LLM MovieAgent leverages LangChain and TheMovieDB API to answer movie-related queries, provide plot summaries, cast & crew info, streaming availability, ratings, and deliver personalized recommendations via natural language interaction. It supports context-aware follow-up questions and integrates seamlessly into Python applications for scalable deployment. Developers can customize prompts, extend data sources, and deploy with Docker for cross-platform compatibility.
LLM MovieAgent leverages LangChain and TheMovieDB API to answer movie-related queries, provide plot summaries, cast & crew info, streaming availability, ratings, and deliver personalized recommendations via natural language interaction. It supports context-aware follow-up questions and integrates seamlessly into Python applications for scalable deployment. Developers can customize prompts, extend data sources, and deploy with Docker for cross-platform compatibility.

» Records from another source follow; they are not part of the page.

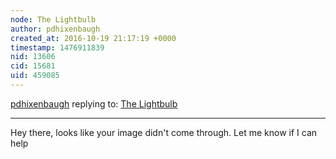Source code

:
 ```yaml
---
node: The Lightbulb 
author: pdhixenbaugh
created_at: 2016-10-19 21:17:19 +0000
timestamp: 1476911839
nid: 13606
cid: 15681
uid: 459085
---
```




[pdhixenbaugh](../profile/pdhixenbaugh) replying to: [The Lightbulb ](../notes/Bethanygobbel/10-19-2016/the-lightbulb)

----
Hey there, looks like your image didn't come through. Let me know if I can help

LLM MovieAgent is an AI-powered movie assistant built on LangChain and OpenAI that integrates with TheMovieDB API to provide comprehensive movie information. Users can ask about plot summaries, actor biographies, release dates, ratings, and streaming platform availability. The agent maintains conversational context to handle follow-up questions and refine recommendations based on preferences such as genre, mood, and user viewing history. It offers an interactive interface for developers through a Python SDK, enabling seamless integration into chatbots, web apps, and voice assistants. With customizable prompts, multi-turn conversation support, and Docker deployment, LLM MovieAgent simplifies building intelligent movie recommendation and information services.

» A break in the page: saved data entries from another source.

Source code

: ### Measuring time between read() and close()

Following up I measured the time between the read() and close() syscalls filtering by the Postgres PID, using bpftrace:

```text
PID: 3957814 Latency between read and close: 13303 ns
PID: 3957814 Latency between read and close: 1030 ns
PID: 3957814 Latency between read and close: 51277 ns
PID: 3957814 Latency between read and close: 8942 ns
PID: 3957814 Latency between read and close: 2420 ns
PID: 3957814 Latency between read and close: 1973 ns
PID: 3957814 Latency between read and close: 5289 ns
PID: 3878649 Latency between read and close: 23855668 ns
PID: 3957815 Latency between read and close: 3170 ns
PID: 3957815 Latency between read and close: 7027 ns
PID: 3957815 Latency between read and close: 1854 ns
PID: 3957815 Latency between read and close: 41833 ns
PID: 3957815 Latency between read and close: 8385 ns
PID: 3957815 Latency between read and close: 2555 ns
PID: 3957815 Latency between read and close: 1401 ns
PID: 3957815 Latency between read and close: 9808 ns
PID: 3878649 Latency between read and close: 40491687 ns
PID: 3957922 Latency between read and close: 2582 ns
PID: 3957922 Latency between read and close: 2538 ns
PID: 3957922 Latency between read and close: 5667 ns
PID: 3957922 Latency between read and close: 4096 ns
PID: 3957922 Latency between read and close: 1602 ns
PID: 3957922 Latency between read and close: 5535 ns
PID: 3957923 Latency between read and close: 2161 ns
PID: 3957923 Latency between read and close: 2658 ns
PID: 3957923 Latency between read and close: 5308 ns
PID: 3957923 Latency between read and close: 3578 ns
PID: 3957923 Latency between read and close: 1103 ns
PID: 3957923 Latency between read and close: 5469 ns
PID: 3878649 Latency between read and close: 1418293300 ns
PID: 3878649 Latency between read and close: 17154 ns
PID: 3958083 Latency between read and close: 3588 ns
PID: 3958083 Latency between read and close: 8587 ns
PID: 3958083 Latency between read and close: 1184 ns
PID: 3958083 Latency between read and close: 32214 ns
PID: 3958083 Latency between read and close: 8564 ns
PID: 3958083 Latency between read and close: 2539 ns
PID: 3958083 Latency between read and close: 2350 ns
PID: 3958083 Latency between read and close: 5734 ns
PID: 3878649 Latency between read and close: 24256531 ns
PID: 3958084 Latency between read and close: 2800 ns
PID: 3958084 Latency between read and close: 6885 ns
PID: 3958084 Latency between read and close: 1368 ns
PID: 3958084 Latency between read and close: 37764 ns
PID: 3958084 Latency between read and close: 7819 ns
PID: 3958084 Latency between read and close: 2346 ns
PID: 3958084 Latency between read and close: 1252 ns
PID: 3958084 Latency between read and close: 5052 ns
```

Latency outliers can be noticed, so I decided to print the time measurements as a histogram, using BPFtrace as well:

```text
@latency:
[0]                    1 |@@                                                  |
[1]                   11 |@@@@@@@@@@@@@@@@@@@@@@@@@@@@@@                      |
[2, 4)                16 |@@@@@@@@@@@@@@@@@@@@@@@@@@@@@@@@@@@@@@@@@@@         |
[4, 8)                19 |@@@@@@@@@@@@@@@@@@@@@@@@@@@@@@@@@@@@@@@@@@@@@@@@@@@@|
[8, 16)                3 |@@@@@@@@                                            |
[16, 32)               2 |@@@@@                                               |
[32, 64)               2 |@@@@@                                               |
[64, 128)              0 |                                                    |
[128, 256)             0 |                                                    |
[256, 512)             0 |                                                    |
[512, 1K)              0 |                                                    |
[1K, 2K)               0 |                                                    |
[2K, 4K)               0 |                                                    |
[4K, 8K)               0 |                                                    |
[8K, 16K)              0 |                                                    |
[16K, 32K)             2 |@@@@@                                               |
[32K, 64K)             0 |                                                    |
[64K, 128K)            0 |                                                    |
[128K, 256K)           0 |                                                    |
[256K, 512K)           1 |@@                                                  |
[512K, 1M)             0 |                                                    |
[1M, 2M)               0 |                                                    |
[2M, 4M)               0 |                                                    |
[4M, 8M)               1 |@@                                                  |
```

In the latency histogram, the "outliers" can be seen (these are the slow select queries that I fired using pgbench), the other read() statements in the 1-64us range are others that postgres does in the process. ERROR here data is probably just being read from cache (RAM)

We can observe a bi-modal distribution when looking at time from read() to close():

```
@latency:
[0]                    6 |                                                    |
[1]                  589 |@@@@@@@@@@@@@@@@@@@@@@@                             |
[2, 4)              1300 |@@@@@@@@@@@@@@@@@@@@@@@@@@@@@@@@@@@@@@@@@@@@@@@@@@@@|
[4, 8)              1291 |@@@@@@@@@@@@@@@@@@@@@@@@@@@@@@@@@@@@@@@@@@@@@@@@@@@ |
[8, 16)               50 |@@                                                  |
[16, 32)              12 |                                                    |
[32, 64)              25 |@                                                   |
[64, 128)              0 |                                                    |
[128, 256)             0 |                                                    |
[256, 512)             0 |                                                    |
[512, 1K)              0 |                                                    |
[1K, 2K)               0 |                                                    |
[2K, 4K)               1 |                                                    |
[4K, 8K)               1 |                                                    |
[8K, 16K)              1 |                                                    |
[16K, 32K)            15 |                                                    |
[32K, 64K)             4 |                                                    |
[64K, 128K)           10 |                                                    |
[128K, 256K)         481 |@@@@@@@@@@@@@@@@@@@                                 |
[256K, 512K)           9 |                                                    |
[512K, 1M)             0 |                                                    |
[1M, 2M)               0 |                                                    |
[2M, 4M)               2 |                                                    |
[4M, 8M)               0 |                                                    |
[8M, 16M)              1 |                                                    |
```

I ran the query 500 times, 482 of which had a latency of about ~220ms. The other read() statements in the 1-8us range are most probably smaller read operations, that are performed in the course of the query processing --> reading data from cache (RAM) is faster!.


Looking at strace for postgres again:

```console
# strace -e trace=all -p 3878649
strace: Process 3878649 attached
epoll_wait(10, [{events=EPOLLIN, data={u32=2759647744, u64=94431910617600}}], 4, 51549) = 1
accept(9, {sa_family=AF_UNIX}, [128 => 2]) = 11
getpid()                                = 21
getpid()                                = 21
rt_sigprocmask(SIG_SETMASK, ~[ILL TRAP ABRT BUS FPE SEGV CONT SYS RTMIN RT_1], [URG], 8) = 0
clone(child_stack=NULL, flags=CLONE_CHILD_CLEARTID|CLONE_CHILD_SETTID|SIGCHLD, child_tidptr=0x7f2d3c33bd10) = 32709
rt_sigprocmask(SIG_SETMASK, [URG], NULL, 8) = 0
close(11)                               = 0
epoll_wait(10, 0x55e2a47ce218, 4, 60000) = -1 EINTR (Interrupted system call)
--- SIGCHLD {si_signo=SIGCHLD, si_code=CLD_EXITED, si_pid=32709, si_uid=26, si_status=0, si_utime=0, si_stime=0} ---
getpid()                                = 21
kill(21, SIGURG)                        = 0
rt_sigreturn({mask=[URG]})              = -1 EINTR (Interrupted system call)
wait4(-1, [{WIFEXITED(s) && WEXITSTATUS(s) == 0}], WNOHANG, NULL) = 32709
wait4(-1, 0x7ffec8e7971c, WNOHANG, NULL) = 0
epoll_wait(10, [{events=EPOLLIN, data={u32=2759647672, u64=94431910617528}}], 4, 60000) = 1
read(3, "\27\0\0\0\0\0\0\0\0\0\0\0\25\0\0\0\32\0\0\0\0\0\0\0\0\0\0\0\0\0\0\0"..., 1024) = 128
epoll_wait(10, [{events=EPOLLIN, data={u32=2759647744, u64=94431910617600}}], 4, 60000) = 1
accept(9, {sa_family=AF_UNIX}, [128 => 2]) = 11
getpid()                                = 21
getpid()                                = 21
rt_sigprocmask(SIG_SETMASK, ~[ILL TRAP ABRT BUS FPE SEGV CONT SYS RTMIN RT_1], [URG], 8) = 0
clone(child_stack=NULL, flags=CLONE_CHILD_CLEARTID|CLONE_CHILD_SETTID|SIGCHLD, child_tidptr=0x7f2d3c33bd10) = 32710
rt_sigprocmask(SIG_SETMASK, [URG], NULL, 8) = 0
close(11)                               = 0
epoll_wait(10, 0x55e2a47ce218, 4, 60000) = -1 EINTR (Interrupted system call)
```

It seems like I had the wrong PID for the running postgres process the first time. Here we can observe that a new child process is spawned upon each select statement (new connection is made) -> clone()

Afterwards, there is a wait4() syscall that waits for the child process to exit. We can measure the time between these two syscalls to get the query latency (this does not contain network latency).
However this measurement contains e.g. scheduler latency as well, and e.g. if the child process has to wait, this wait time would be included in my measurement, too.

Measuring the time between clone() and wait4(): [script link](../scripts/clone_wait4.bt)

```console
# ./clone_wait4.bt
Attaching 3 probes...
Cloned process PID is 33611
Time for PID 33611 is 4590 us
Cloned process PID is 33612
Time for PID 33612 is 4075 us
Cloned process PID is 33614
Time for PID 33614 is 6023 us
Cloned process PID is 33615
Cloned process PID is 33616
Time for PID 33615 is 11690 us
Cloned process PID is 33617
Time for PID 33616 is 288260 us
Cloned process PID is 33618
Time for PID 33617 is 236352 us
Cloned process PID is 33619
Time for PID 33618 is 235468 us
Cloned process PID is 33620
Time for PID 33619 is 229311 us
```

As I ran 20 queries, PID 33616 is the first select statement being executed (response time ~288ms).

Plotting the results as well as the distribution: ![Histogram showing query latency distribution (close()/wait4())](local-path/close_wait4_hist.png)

Who will use LLM MovieAgent?
Movie enthusiasts
Developers building movie chatbots
Film critics and writers
Streaming platform users
How to use the LLM MovieAgent?
Step1: Clone the llm-movieagent repository from GitHub.
Step2: Install dependencies via pip install -r requirements.txt.
Step3: Set OpenAI and TMDB API keys in environment variables.
Step4: Run the agent script using python movie_agent.py.
Step5: Interact by typing natural language movie queries.
Step6: Review the agent’s responses with movie details and recommendations.